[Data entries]
------------------------

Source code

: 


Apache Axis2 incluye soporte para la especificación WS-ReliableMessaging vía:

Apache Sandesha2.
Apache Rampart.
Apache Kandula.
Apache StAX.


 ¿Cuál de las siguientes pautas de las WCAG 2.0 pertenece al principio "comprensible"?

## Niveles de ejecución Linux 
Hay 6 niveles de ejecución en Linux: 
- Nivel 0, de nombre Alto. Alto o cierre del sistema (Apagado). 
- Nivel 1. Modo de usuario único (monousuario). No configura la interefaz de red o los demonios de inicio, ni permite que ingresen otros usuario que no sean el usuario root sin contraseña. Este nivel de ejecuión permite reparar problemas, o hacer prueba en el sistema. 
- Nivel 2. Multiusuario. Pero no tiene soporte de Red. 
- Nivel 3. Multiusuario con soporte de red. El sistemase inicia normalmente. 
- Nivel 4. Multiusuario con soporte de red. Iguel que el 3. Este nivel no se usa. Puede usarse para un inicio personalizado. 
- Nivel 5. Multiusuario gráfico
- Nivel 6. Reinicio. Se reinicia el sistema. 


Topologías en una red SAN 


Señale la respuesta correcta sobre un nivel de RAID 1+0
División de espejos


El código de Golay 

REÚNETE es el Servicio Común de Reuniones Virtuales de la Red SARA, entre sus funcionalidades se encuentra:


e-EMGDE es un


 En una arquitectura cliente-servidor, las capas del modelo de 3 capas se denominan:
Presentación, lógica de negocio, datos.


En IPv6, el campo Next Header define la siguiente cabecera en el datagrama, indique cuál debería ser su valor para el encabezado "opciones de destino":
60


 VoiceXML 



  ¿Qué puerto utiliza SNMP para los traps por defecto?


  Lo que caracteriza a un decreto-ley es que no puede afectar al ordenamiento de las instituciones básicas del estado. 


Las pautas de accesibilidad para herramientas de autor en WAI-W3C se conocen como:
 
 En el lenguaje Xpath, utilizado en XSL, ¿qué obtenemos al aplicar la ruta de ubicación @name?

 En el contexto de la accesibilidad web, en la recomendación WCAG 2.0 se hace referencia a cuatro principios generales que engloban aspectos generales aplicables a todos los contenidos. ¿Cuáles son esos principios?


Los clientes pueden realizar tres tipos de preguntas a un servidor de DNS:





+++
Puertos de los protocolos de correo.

------------------------

> [WORK TASK]: Copy out all of the records above with nothing altered.

> [WRITTEN ANSWER]:
Source code

: 


Apache Axis2 incluye soporte para la especificación WS-ReliableMessaging vía:

Apache Sandesha2.
Apache Rampart.
Apache Kandula.
Apache StAX.


 ¿Cuál de las siguientes pautas de las WCAG 2.0 pertenece al principio "comprensible"?

## Niveles de ejecución Linux 
Hay 6 niveles de ejecución en Linux: 
- Nivel 0, de nombre Alto. Alto o cierre del sistema (Apagado). 
- Nivel 1. Modo de usuario único (monousuario). No configura la interefaz de red o los demonios de inicio, ni permite que ingresen otros usuario que no sean el usuario root sin contraseña. Este nivel de ejecuión permite reparar problemas, o hacer prueba en el sistema. 
- Nivel 2. Multiusuario. Pero no tiene soporte de Red. 
- Nivel 3. Multiusuario con soporte de red. El sistemase inicia normalmente. 
- Nivel 4. Multiusuario con soporte de red. Iguel que el 3. Este nivel no se usa. Puede usarse para un inicio personalizado. 
- Nivel 5. Multiusuario gráfico
- Nivel 6. Reinicio. Se reinicia el sistema. 


Topologías en una red SAN 


Señale la respuesta correcta sobre un nivel de RAID 1+0
División de espejos


El código de Golay 

REÚNETE es el Servicio Común de Reuniones Virtuales de la Red SARA, entre sus funcionalidades se encuentra:


e-EMGDE es un


 En una arquitectura cliente-servidor, las capas del modelo de 3 capas se denominan:
Presentación, lógica de negocio, datos.


En IPv6, el campo Next Header define la siguiente cabecera en el datagrama, indique cuál debería ser su valor para el encabezado "opciones de destino":
60


 VoiceXML 



  ¿Qué puerto utiliza SNMP para los traps por defecto?


  Lo que caracteriza a un decreto-ley es que no puede afectar al ordenamiento de las instituciones básicas del estado. 


Las pautas de accesibilidad para herramientas de autor en WAI-W3C se conocen como:
 
 En el lenguaje Xpath, utilizado en XSL, ¿qué obtenemos al aplicar la ruta de ubicación @name?

 En el contexto de la accesibilidad web, en la recomendación WCAG 2.0 se hace referencia a cuatro principios generales que engloban aspectos generales aplicables a todos los contenidos. ¿Cuáles son esos principios?


Los clientes pueden realizar tres tipos de preguntas a un servidor de DNS:





+++
Puertos de los protocolos de correo.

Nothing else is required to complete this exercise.